Startup mentoring is a steep learning curve, littered with plenty of pitfalls. For those who would like to successfully guide the next generation of entrepreneurs, I’ve found that the following 5 habits are the most toxic. Believe me, because I’m still on a detox!
1. Talking too much
If our brain-to-mouth link is as speedy as a bullet train, our brain-to-ear connection is more like a horse and carriage. Our talking can easily dominate. As a mentor it can be tempting to repeatedly rehash your commercial success stories ad nauseam: “Enough about how I doubled the profits of tech firm X, let’s talk some more about how I turned around services company Y.”
I’ve found that listening is an acquired skill that offers major rewards. It helps you hone in on the entrepreneur’s obstacles and really target your advice. And you construct a two-way street. By keeping my mouth in check I am often learning valuable information from my mentee’s approach.
As humans we are wired to be problem-solvers; we love digging into a clever conundrum.
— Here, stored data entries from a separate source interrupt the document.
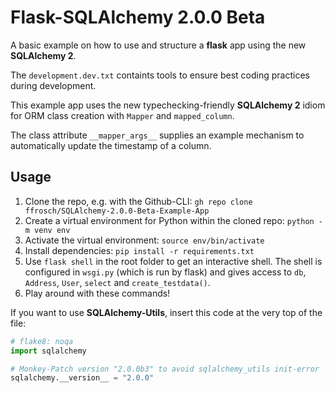 # Flask-SQLAlchemy 2.0.0 Beta

A basic example on how to use and structure a **flask** app using the new **SQLAlchemy 2**.

The `development.dev.txt` containts tools to ensure best coding practices during development.

This example app uses the new typechecking-friendly **SQLAlchemy 2** idiom for ORM class creation with `Mapper` and `mapped_column`.

The class attribute `__mapper_args__` supplies an example mechanism to automatically update the timestamp of a column.

## Usage

1. Clone the repo, e.g. with the Github-CLI: `gh repo clone ffrosch/SQLAlchemy-2.0.0-Beta-Example-App`
1. Create a virtual environment for Python within the cloned repo: `python -m venv env`
1. Activate the virtual environment: `source env/bin/activate`
1. Install dependencies: `pip install -r requirements.txt`
1. Use `flask shell` in the root folder to get an interactive shell.
   The shell is configured in `wsgi.py` (which is run by flask) and gives access to `db`, `Address`, `User`, `select` and `create_testdata()`.
1. Play around with these commands!

If you want to use **SQLAlchemy-Utils**, insert this code at the very top of the file:

```python
# flake8: noqa
import sqlalchemy

# Monkey-Patch version "2.0.0b3" to avoid sqlalchemy_utils init-error
sqlalchemy.__version__ = "2.0.0"
```
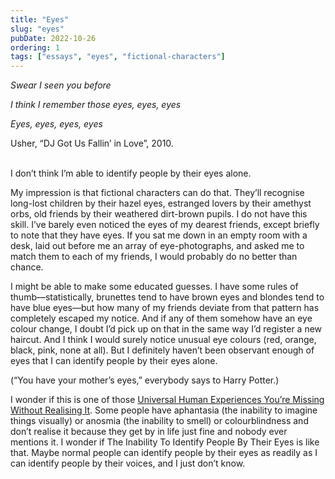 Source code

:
 ```yaml
---
title: "Eyes"
slug: "eyes"
pubDate: 2022-10-26
ordering: 1
tags: ["essays", "eyes", "fictional-characters"]
---
```


<i>

Swear I seen you before

I think I remember those eyes, eyes, eyes

Eyes, eyes, eyes, eyes

</i>
<div class="quote-attribution">
Usher, “DJ Got Us Fallin’ in Love”, 2010.
</div>

<br />

<span class="small-caps">I don’t think I’m able</span> to identify people by their eyes alone.
	
My impression is that fictional characters can do that. They’ll recognise long-lost children by their hazel eyes, estranged lovers by their amethyst orbs, old friends by their weathered dirt-brown pupils. I do not have this skill. I’ve barely even noticed the eyes of my dearest friends, except briefly to note that they have eyes. If you sat me down in an empty room with a desk, laid out before me an array of eye-photographs, and asked me to match them to each of my friends, I would probably do no better than chance.

I might be able to make some educated guesses. I have some rules of thumb—statistically, brunettes tend to have brown eyes and blondes tend to have blue eyes—but how many of my friends deviate from that pattern has completely escaped my notice. And if any of them somehow have an eye colour change, I doubt I’d pick up on that in the same way I’d register a new haircut. And I think I would surely notice unusual eye colours (red, orange, black, pink, none at all). But I definitely haven’t been observant enough of eyes that I can identify people by their eyes alone.

(“You have your mother’s eyes,” everybody says to Harry Potter.)

I wonder if this is one of those [Universal Human Experiences You’re Missing Without Realising It](https://slatestarcodex.com/2014/03/17/what-universal-human-experiences-are-you-missing-without-realizing-it/). Some people have aphantasia (the inability to imagine things visually) or anosmia (the inability to smell) or colourblindness and don’t realise it because they get by in life just fine and nobody ever mentions it. I wonder if The Inability To Identify People By Their Eyes is like that. Maybe normal people can identify people by their eyes as readily as I can identify people by their voices, and I just don’t know. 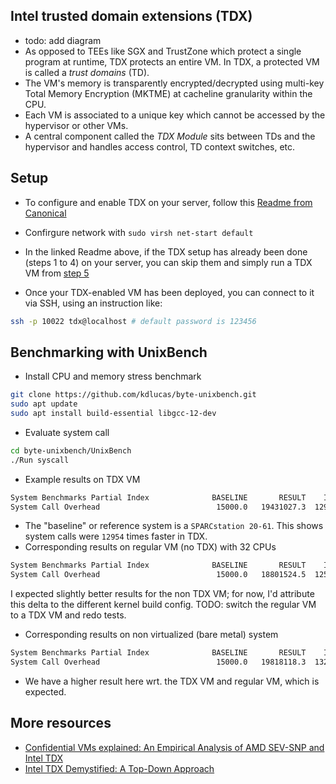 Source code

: ## Intel trusted domain extensions (TDX)
- todo: add diagram
- As opposed to TEEs like SGX and TrustZone which protect a single program at runtime, TDX protects an entire VM. In TDX, a protected VM is called a _trust domains_ (TD).
- The VM's memory is transparently encrypted/decrypted using multi-key Total Memory Encryption (MKTME) at cacheline granularity within the CPU.
- Each VM is associated to a unique key which cannot be accessed by the hypervisor or other VMs.
- A central component called the *TDX Module* sits between TDs and the hypervisor and handles access control, TD context switches, etc.
  
## Setup 
- To configure and enable TDX on your server, follow this [Readme from Canonical](https://github.com/canonical/tdx/blob/3.3/README.md)
- Confirgure network with `sudo virsh net-start default`
- In the linked Readme above, if the TDX setup has already been done (steps 1 to 4) on your server, you can skip them and simply run a TDX VM from [step 5](https://github.com/canonical/tdx/tree/3.3?tab=readme-ov-file#5-create-td-image)

- Once your TDX-enabled VM has been deployed, you can connect to it via SSH, using an instruction like:
```bash
ssh -p 10022 tdx@localhost # default password is 123456
```

## Benchmarking with UnixBench
- Install CPU and memory stress benchmark
```bash
git clone https://github.com/kdlucas/byte-unixbench.git
sudo apt update
sudo apt install build-essential libgcc-12-dev
```
- Evaluate system call
```bash
cd byte-unixbench/UnixBench
./Run syscall
```
- Example results on TDX VM
```bash 
System Benchmarks Partial Index              BASELINE       RESULT    INDEX
System Call Overhead                          15000.0   19431027.3  12954.0
```
- The "baseline" or reference system is a `SPARCstation 20-61`. This shows system calls were `12954` times faster in TDX.
- Corresponding results on regular VM (no TDX) with 32 CPUs
```bash
System Benchmarks Partial Index              BASELINE       RESULT    INDEX
System Call Overhead                          15000.0   18801524.5  12534.3
```
I expected slightly better results for the non TDX VM; for now, I'd attribute this delta to the different kernel build config. TODO: switch the regular VM to a TDX VM and redo tests.
- Corresponding results on non virtualized (bare metal) system
```bash
System Benchmarks Partial Index              BASELINE       RESULT    INDEX
System Call Overhead                          15000.0   19818118.3  13212.1
```
- We have a higher result here wrt. the TDX VM and regular VM, which is expected.

## More resources
- [Confidential VMs explained: An Empirical Analysis of AMD SEV-SNP and Intel TDX](https://dl.acm.org/doi/pdf/10.1145/3700418)
- [Intel TDX Demystified: A Top-Down Approach](https://arxiv.org/pdf/2303.15540)
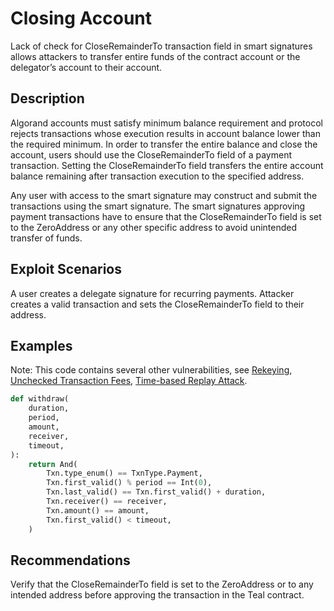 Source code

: # Closing Account

Lack of check for CloseRemainderTo transaction field in smart signatures allows attackers to transfer entire funds of the contract account or the delegator’s account to their account.

## Description

Algorand accounts must satisfy minimum balance requirement and protocol rejects transactions whose execution results in account balance lower than the required minimum. In order to transfer the entire balance and close the account, users should use the CloseRemainderTo field of a payment transaction. Setting the CloseRemainderTo field transfers the entire account balance remaining after transaction execution to the specified address.

Any user with access to the smart signature may construct and submit the transactions using the smart signature. The smart signatures approving payment transactions have to ensure that the CloseRemainderTo field is set to the ZeroAddress or any other specific address to avoid unintended transfer of funds.

## Exploit Scenarios

A user creates a delegate signature for recurring payments. Attacker creates a valid transaction and sets the CloseRemainderTo field to their address.

## Examples

Note: This code contains several other vulnerabilities, see [Rekeying](../rekeying), [Unchecked Transaction Fees](../unchecked_transaction_fee), [Time-based Replay Attack](../time_based_replay_attack).

```py
def withdraw(
    duration,
    period,
    amount,
    receiver,
    timeout,
):
    return And(
        Txn.type_enum() == TxnType.Payment,
        Txn.first_valid() % period == Int(0),
        Txn.last_valid() == Txn.first_valid() + duration,
        Txn.receiver() == receiver,
        Txn.amount() == amount,
        Txn.first_valid() < timeout,
    )
```

## Recommendations

Verify that the CloseRemainderTo field is set to the ZeroAddress or to any intended address before approving the transaction in the Teal contract.
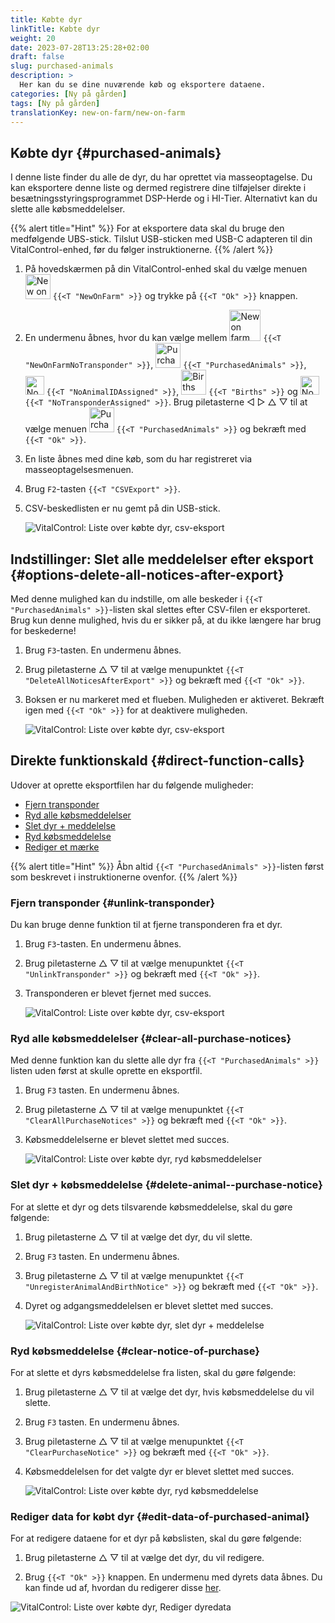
 ```yaml
---
title: Købte dyr
linkTitle: Købte dyr
weight: 20
date: 2023-07-28T13:25:28+02:00
draft: false
slug: purchased-animals
description: >
  Her kan du se dine nuværende køb og eksportere dataene.
categories: [Ny på gården]
tags: [Ny på gården]
translationKey: new-on-farm/new-on-farm
---
```

## Købte dyr {#purchased-animals}

I denne liste finder du alle de dyr, du har oprettet via masseoptagelse. Du kan eksportere denne liste og dermed registrere dine tilføjelser direkte i besætningsstyringsprogrammet DSP-Herde og i HI-Tier. Alternativt kan du slette alle købsmeddelelser.

{{% alert title="Hint" %}}
For at eksportere data skal du bruge den medfølgende UBS-stick. Tilslut USB-sticken med USB-C adapteren til din VitalControl-enhed, før du følger instruktionerne.
{{% /alert %}}

1. På hovedskærmen på din VitalControl-enhed skal du vælge menuen <img src="/icons/main/new-on-farm.svg" width="40" align="bottom" alt="New on farm" /> `{{<T "NewOnFarm" >}}` og trykke på `{{<T "Ok" >}}` knappen.

2.  En undermenu åbnes, hvor du kan vælge mellem <img src="/icons/registration/new-on-farm-no-transponder.svg" width="50" align="bottom" alt="New on farm, no transponder" /> `{{<T "NewOnFarmNoTransponder" >}}`, <img src="/icons/main/new-on-farm.svg" width="40" align="bottom" alt="Purchased animals" /> `{{<T "PurchasedAnimals" >}}`, <img src="/icons/registration/no-eartag-number.svg" width="30" align="bottom" alt="No national animal ID" /> `{{<T "NoAnimalIDAssigned" >}}`, <img src="/icons/main/births.svg" width="40" align="bottom" alt="Births" /> `{{<T "Births" >}}` og <img src="/icons/registration/no-transponder.svg" width="30" align="bottom" alt="No transponder assigned" /> `{{<T "NoTransponderAssigned" >}}`. Brug piletasterne ◁ ▷ △ ▽ til at vælge menuen <img src="/icons/main/new-on-farm.svg" width="40" align="bottom" alt="Purchased animals" /> `{{<T "PurchasedAnimals" >}}` og bekræft med `{{<T "Ok" >}}`.

3. En liste åbnes med dine køb, som du har registreret via masseoptagelsesmenuen.


4. Brug `F2`-tasten `{{<T "CSVExport" >}}`.

5. CSV-beskedlisten er nu gemt på din USB-stick.

    ![VitalControl: Liste over købte dyr, csv-eksport](../images/purchasedanimals.png "Købte dyr, csv-eksport")

## Indstillinger: Slet alle meddelelser efter eksport {#options-delete-all-notices-after-export}

Med denne mulighed kan du indstille, om alle beskeder i `{{<T "PurchasedAnimals" >}}`-listen skal slettes efter CSV-filen er eksporteret. Brug kun denne mulighed, hvis du er sikker på, at du ikke længere har brug for beskederne!

1. Brug `F3`-tasten. En undermenu åbnes.

2. Brug piletasterne △ ▽ til at vælge menupunktet `{{<T "DeleteAllNoticesAfterExport" >}}` og bekræft med `{{<T "Ok" >}}`.

3. Boksen er nu markeret med et flueben. Muligheden er aktiveret. Bekræft igen med `{{<T "Ok" >}}` for at deaktivere muligheden.

    ![VitalControl: Liste over købte dyr, csv-eksport](../images/delete-all.png "Slet alle meddelelser efter eksport")

## Direkte funktionskald {#direct-function-calls}

Udover at oprette eksportfilen har du følgende muligheder:

- [Fjern transponder](#unlink-transponder)
- [Ryd alle købsmeddelelser](#clear-all-purchase-notices)
- [Slet dyr + meddelelse](#delete-animal--purchase-notice)
- [Ryd købsmeddelelse](#clear-notice-of-purchase)
- [Rediger et mærke](#edit-data-of-purchased-animal)

{{% alert title="Hint" %}}
Åbn altid `{{<T "PurchasedAnimals" >}}`-listen først som beskrevet i instruktionerne ovenfor.
{{% /alert %}}

### Fjern transponder {#unlink-transponder}

Du kan bruge denne funktion til at fjerne transponderen fra et dyr.

1. Brug `F3`-tasten. En undermenu åbnes.

2. Brug piletasterne △ ▽ til at vælge menupunktet `{{<T "UnlinkTransponder" >}}` og bekræft med `{{<T "Ok" >}}`.

3. Transponderen er blevet fjernet med succes.

    ![VitalControl: Liste over købte dyr, csv-eksport](../images/unlink-transponder.png "Købte dyr, fjern transponder")

### Ryd alle købsmeddelelser {#clear-all-purchase-notices}

Med denne funktion kan du slette alle dyr fra `{{<T "PurchasedAnimals" >}}` listen uden først at skulle oprette en eksportfil.

1. Brug `F3` tasten. En undermenu åbnes.

2. Brug piletasterne △ ▽ til at vælge menupunktet `{{<T "ClearAllPurchaseNotices" >}}` og bekræft med `{{<T "Ok" >}}`.

3. Købsmeddelelserne er blevet slettet med succes.

    ![VitalControl: Liste over købte dyr, ryd købsmeddelelser](../images/clear.png "Ryd alle købsmeddelelser")

### Slet dyr + købsmeddelelse {#delete-animal--purchase-notice}

For at slette et dyr og dets tilsvarende købsmeddelelse, skal du gøre følgende:

1. Brug piletasterne △ ▽ til at vælge det dyr, du vil slette.

2. Brug `F3` tasten. En undermenu åbnes.

3. Brug piletasterne △ ▽ til at vælge menupunktet `{{<T "UnregisterAnimalAndBirthNotice" >}}` og bekræft med `{{<T "Ok" >}}`.

4. Dyret og adgangsmeddelelsen er blevet slettet med succes.

    ![VitalControl: Liste over købte dyr, slet dyr + meddelelse](../images/delete.png "Slet dyr + meddelelse")

### Ryd købsmeddelelse {#clear-notice-of-purchase}

For at slette et dyrs købsmeddelelse fra listen, skal du gøre følgende:

1. Brug piletasterne △ ▽ til at vælge det dyr, hvis købsmeddelelse du vil slette.

2. Brug `F3` tasten. En undermenu åbnes.

3. Brug piletasterne △ ▽ til at vælge menupunktet `{{<T "ClearPurchaseNotice" >}}` og bekræft med `{{<T "Ok" >}}`.

4. Købsmeddelelsen for det valgte dyr er blevet slettet med succes.

    ![VitalControl: Liste over købte dyr, ryd købsmeddelelse](../images/clearnotice.png "Ryd købsmeddelelse")

### Rediger data for købt dyr {#edit-data-of-purchased-animal}

For at redigere dataene for et dyr på købslisten, skal du gøre følgende:

1. Brug piletasterne △ ▽ til at vælge det dyr, du vil redigere.

2. Brug `{{<T "Ok" >}}` knappen. En undermenu med dyrets data åbnes. Du kan finde ud af, hvordan du redigerer disse [her](/en/docs/actions/edit/#edit-animal-data).

![VitalControl: Liste over købte dyr, Rediger dyredata](../images/edit.png "Rediger data for købt dyr")
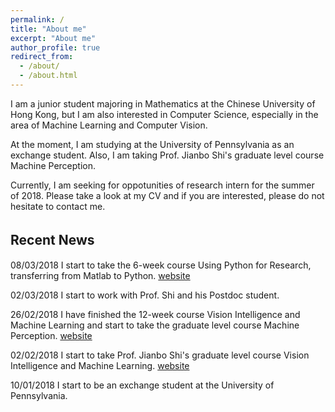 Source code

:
 ```yaml
---
permalink: /
title: "About me"
excerpt: "About me"
author_profile: true
redirect_from: 
  - /about/
  - /about.html
---
```


I am a junior student majoring in Mathematics at the Chinese University of Hong Kong, but I am also interested in Computer Science, especially in the area of Machine Learning and Computer Vision.

At the moment, I am studying at the University of Pennsylvania as an exchange student. Also, I am taking Prof. Jianbo Shi's graduate level course Machine Perception.

Currently, I am seeking for oppotunities of research intern for the summer of 2018. Please take a look at my CV and if you are interested, please do not hesitate to contact me.
 
 
 
 
## Recent News　
08/03/2018 I start to take the 6-week course Using Python for Research, transferring from Matlab to Python. [website](https://www.edx.org/course/using-python-research-harvardx-ph526x-0)

02/03/2018 I start to work with Prof. Shi and his Postdoc student.

26/02/2018 I have finished the 12-week course Vision Intelligence and Machine Learning and start to take the graduate level course Machine Perception.
           [website](https://www.coursera.org/learn/robotics-perception)

02/02/2018 I start to take Prof. Jianbo Shi's graduate level course Vision Intelligence and Machine Learning.
           [website](https://www.edx.org/course/robotics-vision-intelligence-machine-pennx-robo2x)
           
10/01/2018 I start to be an exchange student at the University of Pennsylvania.
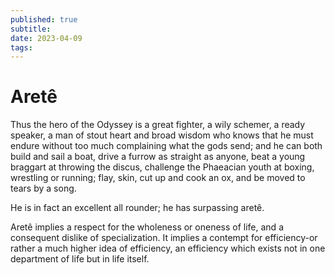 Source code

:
 ```yaml
---
published: true
subtitle:
date: 2023-04-09
tags: 
---
```


# Aretê

Thus the hero of the Odyssey is a great fighter, a wily schemer, a ready speaker, a man of stout heart and broad wisdom who knows that he must endure without too much complaining what the gods send; and he can both build and sail a boat, drive a furrow as straight as anyone, beat a young braggart at throwing the discus, challenge the Phaeacian youth at boxing, wrestling or running; flay, skin, cut up and cook an ox, and be moved to tears by a song.

He is in fact an excellent all rounder; he has surpassing aretê.

Aretê implies a respect for the wholeness or oneness of life, and a consequent dislike of specialization. It implies a contempt for efficiency-or rather a much higher idea of efficiency, an efficiency which exists not in one department of life but in life itself.
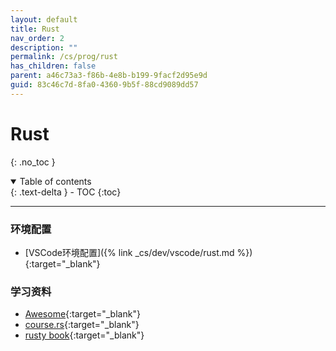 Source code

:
 ```yaml
---
layout: default
title: Rust
nav_order: 2
description: ""
permalink: /cs/prog/rust
has_children: false
parent: a46c73a3-f86b-4e8b-b199-9facf2d95e9d
guid: 83c46c7d-8fa0-4360-9b5f-88cd9089dd57
---
```


# Rust
{: .no_toc }

<details open markdown="block">
  <summary>
    Table of contents
  </summary>
  {: .text-delta }
- TOC
{:toc}
</details>

---

### 环境配置
- [VSCode环境配置]({% link _cs/dev/vscode/rust.md %}){:target="_blank"}

### 学习资料
- [Awesome](https://github.com/rust-unofficial/awesome-rust#readme){:target="_blank"}
- [course.rs](https://course.rs/){:target="_blank"}
- [rusty book](https://rusty.course.rs/){:target="_blank"} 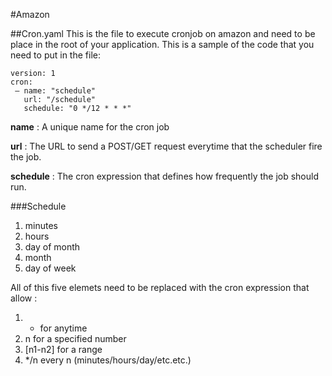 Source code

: #Amazon

##Cron.yaml
This is the file to execute cronjob on amazon and need to be place in the root of your application. 
This is a sample of the code that you need to put in the file:
```
version: 1
cron:
 — name: "schedule"
   url: "/schedule"
   schedule: "0 */12 * * *"
```

**name** : A unique name for the cron job

**url** : The URL to send a POST/GET request everytime that the scheduler fire the job. 

**schedule** : The cron expression that defines how frequently the job should run.

###Schedule
1. minutes
2. hours
3. day of month
4. month
5. day of week

All of this five elemets need to be replaced with the cron expression that allow :
1. * for anytime
2. n for a specified number
3. [n1-n2] for a range 
4. */n every n (minutes/hours/day/etc.etc.)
As adviser I have felt the urge to be a player-coach, to substitute myself onto the pitch and play the step-in CEO. “Right, to fix this you should do X, then Y and Z.”
To be really helpful, however, you should often stay on the sideline. From there you whip out a mirror and help your protégé reflect on their issue and possible solutions. Or you open up your toolbox and equip them with a new way of evaluating a problem. Self-sufficiency, not dependency, is the end goal.
3. Ignoring the person
Unique Selling Points, MVPs and scalability are all well and good, but their shortcoming? They often disregard the startup’s biggest assets, namely the founder.
As mentor I believe this requires the bulk of your attention. “How are you feeling about tomorrow’s investment pitch?” “What are your biggest concerns?” “How is your work-life balance?”
Improve the effectiveness of the founder and the knock-on effects on the business will speak for themselves.
4. Trying to be everybody’s everything
Being a marketing magician does not make you a supply chain supremo. When placed on the throne of Mentor, you run the risk of acting like the oracle of all things startup-esque.
A dose of self-reflection is critical in this regard. What is your advisory niche – i.e. in what two to three areas can you really add value? And are those in line with what your mentee is after? Depth of advice always beats breadth of advice.
Mentoring appointments can sometimes feel like a chore. One that’s easy to deprioritise. “I’m sorry, can we push our meetup back one more time? Things are still very busy…”
Beware of this temptation. Entrepreneurship can be a lonely pursuit, and you are often an important helpline. Also, as a role model you should be congruent. If you espouse the virtues of good time management and professionalism in entrepreneurs, your message will only ring true if you act in the same manner.